The variations, which are inherent in any wind energy system, can be readily accommodated in west Denmark because there are very strong electrical connections to the much larger grid systems of Norway, Sweden and Germany that can absorb these variations, particularly due to their reliance on rapid-reacting hydropower. Countries such as the UK, which operate an ‘island’ grid, will find it difficult to do this with slower-reacting thermal power stations and may thus have to limit their reliance on wind power.

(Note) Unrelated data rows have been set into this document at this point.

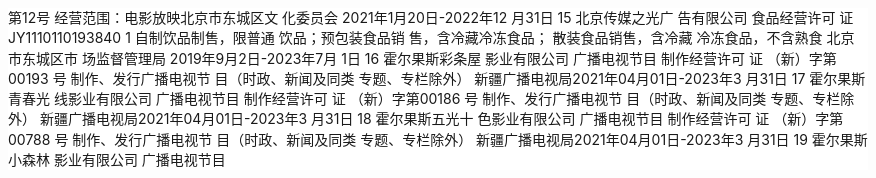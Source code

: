 第12号
经营范围：电影放映北京市东城区文
化委员会
2021年1月20日-2022年12
月31日
15
北京传媒之光广
告有限公司
食品经营许可
证
JY1110110193840
1
自制饮品制售，限普通
饮品；预包装食品销
售，含冷藏冷冻食品；
散装食品销售，含冷藏
冷冻食品，不含熟食
北京市东城区市
场监督管理局
2019年9月2日-2023年7月
1日
16
霍尔果斯彩条屋
影业有限公司
广播电视节目
制作经营许可
证
（新）字第00193
号
制作、发行广播电视节
目（时政、新闻及同类
专题、专栏除外）
新疆广播电视局2021年04月01日-2023年3
月31日
17
霍尔果斯青春光
线影业有限公司
广播电视节目
制作经营许可
证
（新）字第00186
号
制作、发行广播电视节
目（时政、新闻及同类
专题、专栏除外）
新疆广播电视局2021年04月01日-2023年3
月31日
18
霍尔果斯五光十
色影业有限公司
广播电视节目
制作经营许可
证
（新）字第00788
号
制作、发行广播电视节
目（时政、新闻及同类
专题、专栏除外）
新疆广播电视局2021年04月01日-2023年3
月31日
19
霍尔果斯小森林
影业有限公司
广播电视节目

If this is any indication, the DOE report vastly underestimates the challenges of integrating large amounts of wind generation into our power grid. To their credit, though, they do get this much right:
Reliability planning entails determining how much generation capacity of what type is needed to meet specified goals. Because wind is not a capacity resource, it does not require 100% backup to ensure replacement capacity when the wind is not blowing. Although 12,000 MW of wind capacity have been installed in the United States, little or no backup capacity for wind energy has been added to date. Capacity in the form of combustion turbines or combined cycle units has been added to meet system reliability requirements for serving load. Thinking in terms of “backing up” the wind is not appropriate because the wind capacity was installed to generate, low-emissions energy but not to meet load growth requirements. Wind power cannot replace the need for many “capacity resources,” which are generators and dispatchable load that are available to be used when needed to meet peak load. If wind has some capacity value for reliability planning purposes, that should be viewed as a bonus, but not a necessity. Wind is used when it is available, and system reliability planning is then conducted with knowledge of the ELCC of the wind plant. Nevertheless, in some areas of the nation where access to generation and markets that spans wide regions has not developed, the wind integration process could be more challenging.
Translation: Wind can "work" because it's not expected to substitute for baseload: i.e., even building 300GW of new wind turbines will not obviate the need to build new nuclear plants to provide carbon-friendly dispatchable baseload power.